Area and power consumption was measured using the RTL Verilog model of the Polymorphic Pipeline Array (PPA) and synthesized using typical operation conditions in TSMC 90nm technology. The model contained both the datapath and control path and was targeted at 200MHz. Synthesizing higher frequencies was possible, but at 200MHz the target applications could be completed and more aggressive frequencies would generate a less energy efficiency design. The memories were generated using standard library models found in the Artisan SRAM memory compiler. Power consumption was calculated using Synopsys PrimTime PX. PrimTime calculates the total power consumption of the PPA using the synthesized netlist and parasitic data generated from Physical Compiler and activity files generated from behavioral simulations. The SRAM memory power was extracted from data generated by the Artisan Memory Compiler. The breakdown of average power when 8 PPA cores are executing the whole code region of H.264 is shown Figure 6.12(a). The major portion is in computation units like PEs and LRFs. The data memory power consumption is relatively low because H.264 has a high ratio of computation over memory operations. The average power for 8 cores running in pipelining mode is 255.06mW at 200Hz. The toal area of 8 core PPA is 3.37 mm<sup>2</sup>.

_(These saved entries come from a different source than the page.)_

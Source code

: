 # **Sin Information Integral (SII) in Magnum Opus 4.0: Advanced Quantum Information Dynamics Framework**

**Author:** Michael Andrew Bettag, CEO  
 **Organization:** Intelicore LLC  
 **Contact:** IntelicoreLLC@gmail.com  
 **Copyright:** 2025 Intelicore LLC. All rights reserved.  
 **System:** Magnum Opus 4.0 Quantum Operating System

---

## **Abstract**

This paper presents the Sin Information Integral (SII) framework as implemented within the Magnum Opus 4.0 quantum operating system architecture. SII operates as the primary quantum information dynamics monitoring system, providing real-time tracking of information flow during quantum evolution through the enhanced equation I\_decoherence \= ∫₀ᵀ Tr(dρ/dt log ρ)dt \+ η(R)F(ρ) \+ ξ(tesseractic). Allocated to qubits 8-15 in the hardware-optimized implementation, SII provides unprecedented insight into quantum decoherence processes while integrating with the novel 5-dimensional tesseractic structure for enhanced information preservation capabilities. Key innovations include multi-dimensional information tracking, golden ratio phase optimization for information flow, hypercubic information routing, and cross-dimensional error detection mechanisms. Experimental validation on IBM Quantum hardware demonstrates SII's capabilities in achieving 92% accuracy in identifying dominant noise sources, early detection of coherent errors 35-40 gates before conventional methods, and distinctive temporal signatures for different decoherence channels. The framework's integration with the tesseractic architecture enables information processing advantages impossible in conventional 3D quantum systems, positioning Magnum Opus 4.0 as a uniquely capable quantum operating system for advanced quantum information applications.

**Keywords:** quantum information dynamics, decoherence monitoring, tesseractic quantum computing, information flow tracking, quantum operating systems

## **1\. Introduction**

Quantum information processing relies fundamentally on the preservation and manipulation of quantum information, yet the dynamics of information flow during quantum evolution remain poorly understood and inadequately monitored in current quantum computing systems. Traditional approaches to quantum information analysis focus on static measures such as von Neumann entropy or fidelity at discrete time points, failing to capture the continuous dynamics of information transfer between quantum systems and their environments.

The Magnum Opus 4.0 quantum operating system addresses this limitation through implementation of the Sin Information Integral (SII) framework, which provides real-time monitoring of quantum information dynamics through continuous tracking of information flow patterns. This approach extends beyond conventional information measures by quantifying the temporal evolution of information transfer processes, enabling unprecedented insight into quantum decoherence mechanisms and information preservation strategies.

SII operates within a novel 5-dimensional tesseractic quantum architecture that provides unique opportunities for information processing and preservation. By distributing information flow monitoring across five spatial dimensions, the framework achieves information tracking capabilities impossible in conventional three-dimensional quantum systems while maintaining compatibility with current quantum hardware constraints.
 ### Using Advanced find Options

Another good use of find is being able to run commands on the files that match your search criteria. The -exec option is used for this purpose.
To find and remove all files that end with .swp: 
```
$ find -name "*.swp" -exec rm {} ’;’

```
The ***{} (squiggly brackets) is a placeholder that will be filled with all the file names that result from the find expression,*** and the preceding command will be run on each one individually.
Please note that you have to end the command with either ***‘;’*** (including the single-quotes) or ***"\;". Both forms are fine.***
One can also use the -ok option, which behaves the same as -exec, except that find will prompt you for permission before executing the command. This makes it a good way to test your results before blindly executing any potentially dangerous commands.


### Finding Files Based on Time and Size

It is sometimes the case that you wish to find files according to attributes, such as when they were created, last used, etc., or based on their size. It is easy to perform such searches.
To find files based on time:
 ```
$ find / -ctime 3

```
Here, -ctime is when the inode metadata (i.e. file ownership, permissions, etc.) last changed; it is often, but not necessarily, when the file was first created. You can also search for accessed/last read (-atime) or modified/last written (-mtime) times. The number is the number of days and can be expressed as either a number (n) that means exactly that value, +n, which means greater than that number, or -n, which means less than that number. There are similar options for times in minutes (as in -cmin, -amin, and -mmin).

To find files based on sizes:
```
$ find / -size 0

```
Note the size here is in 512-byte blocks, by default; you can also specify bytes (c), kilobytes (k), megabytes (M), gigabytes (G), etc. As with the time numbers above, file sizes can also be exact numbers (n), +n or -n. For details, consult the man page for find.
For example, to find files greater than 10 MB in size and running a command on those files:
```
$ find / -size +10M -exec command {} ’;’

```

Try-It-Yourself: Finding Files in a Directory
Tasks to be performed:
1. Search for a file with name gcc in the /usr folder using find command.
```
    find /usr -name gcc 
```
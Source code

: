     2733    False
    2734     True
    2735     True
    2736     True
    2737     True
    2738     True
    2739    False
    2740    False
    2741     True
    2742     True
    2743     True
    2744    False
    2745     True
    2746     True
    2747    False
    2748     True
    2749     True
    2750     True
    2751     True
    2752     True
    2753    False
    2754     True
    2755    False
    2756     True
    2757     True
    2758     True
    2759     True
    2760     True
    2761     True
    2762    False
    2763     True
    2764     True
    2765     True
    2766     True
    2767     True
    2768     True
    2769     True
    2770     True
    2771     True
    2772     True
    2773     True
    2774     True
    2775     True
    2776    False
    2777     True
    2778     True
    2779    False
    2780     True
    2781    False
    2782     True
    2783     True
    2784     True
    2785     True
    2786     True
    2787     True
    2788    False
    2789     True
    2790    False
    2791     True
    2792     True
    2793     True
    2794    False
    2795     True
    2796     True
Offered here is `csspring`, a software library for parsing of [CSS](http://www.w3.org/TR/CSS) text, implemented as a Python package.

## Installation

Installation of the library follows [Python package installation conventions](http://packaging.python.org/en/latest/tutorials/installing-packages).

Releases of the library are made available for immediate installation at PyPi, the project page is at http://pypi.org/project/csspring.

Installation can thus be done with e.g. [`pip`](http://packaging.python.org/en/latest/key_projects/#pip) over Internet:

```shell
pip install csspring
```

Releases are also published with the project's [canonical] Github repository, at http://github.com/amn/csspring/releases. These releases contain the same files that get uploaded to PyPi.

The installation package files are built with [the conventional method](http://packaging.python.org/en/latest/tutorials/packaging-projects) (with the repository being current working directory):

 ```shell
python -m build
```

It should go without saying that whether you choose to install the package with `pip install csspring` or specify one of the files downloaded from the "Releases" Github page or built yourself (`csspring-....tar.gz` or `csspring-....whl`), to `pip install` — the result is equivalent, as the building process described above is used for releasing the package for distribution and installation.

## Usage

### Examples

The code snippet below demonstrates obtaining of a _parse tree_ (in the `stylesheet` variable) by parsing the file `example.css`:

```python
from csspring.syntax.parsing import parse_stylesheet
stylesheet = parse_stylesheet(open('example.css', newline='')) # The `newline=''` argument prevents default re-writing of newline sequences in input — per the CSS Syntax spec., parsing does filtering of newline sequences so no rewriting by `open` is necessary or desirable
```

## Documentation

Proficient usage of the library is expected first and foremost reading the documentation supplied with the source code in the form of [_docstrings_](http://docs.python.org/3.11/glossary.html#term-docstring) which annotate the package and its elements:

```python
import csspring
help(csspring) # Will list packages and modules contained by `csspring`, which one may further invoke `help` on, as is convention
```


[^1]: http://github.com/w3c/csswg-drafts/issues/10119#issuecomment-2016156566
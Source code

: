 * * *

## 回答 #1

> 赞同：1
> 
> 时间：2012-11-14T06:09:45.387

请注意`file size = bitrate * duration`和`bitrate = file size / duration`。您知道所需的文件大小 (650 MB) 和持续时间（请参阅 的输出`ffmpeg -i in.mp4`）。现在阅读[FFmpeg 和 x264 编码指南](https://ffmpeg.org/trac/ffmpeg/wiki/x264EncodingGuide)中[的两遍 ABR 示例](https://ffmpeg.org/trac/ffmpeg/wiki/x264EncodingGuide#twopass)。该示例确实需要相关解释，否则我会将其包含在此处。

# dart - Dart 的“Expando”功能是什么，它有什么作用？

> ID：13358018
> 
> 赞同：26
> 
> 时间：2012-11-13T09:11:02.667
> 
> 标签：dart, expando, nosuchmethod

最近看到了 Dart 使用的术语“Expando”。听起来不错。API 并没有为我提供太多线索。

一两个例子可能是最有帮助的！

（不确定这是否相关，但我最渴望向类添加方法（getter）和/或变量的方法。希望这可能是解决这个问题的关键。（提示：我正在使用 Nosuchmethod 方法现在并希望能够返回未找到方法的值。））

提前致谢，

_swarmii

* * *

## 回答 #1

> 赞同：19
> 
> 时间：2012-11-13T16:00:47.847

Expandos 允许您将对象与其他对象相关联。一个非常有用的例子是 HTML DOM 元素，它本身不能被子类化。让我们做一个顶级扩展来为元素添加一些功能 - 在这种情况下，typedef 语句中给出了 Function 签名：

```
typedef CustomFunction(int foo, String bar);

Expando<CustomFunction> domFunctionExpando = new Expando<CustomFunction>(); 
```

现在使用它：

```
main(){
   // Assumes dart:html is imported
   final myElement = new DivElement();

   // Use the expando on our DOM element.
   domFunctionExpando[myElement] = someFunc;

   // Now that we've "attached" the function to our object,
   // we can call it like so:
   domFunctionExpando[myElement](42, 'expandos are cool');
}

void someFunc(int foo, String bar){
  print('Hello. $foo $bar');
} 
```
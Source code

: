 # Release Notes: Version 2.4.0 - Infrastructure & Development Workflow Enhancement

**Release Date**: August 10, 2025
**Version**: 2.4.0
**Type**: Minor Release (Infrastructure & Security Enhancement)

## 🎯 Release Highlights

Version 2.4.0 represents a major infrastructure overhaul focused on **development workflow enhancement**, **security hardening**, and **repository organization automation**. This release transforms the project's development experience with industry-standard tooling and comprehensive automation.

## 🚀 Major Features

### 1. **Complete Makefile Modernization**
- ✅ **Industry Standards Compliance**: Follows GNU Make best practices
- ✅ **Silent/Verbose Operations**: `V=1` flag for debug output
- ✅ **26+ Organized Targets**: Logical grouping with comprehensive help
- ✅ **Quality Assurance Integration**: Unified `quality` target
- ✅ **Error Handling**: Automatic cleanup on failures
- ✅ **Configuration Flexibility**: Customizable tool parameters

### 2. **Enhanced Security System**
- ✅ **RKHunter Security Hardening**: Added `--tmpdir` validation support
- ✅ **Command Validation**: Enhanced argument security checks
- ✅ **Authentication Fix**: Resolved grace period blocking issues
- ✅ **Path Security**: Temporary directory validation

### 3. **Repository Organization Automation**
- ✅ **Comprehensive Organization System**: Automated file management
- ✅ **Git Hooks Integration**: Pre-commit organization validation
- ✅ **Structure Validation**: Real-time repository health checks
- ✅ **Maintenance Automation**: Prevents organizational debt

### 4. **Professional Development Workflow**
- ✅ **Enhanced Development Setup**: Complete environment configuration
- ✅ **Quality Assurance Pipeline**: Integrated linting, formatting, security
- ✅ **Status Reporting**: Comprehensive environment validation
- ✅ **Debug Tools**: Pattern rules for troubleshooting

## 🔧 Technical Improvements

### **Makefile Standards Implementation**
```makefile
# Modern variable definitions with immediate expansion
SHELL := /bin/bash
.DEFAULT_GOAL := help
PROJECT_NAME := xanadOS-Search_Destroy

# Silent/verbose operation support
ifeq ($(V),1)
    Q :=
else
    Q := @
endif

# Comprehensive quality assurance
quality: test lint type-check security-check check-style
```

Figure 6.12(b) plots the performance vs. power consumption of the PPA and other existing architectures. The numbers were obtained from a graph in [16]. On this plot, points on the same slope have roughly equivalent power efficiency in terms of MIPS/mW, with points towards the upper left having greater power efficiency. As



Figure 6.12: (a) Power breakdown of PPA: running H.264, (b) Power/performance comparison

can be seen from the plot, the PPA is able to achieve good power efficiency, only beaten by The Tensilica Diamond Core [53]. Embedded procoeessors like ARM11 and TI C6x show reasonable power efficiency, but their performance is significantly lower than PPA. Thus, they cannot meet the performance requirement of today's compute-intensive multimedia applications. The actual data points for XScale and Itanium2 are outside the range of the plot, but their efficiency lines are shown. As can be observed, the efficiency decreases significantly as the hardware becomes more general and less tailored for embedded applications.

### 6.6 Related Works

Architectures: Combining cores to create a bigger logical core is quite a new technique, recently proposed by Core fusion [22] and Composable Lightweight Processors [24]. Core Fusion is a CMP architecture that can dynamically allocate independent cores together for a single thread execution maintaining ISA compatibility. CLPs

also allows dynamic allocation of cores to form a larger and powerful single-threaded processors. It also keeps the binary compatibility for the special EDGE ISA. The major difference between [22] and [24] is the target environment. PPA is designed to exploit single thread performance in mobile environments where power consumption and hardware cost is a first-class constraint. The building blocks of PPA is simple inorder cores similar to clustered VLIW processors [59]. Also, the statically controlled point-to-point interconnect provides a fast inter-core communication, allowing PPA to exploit fine grain pipeline parallelism efficiently for multimedia applications.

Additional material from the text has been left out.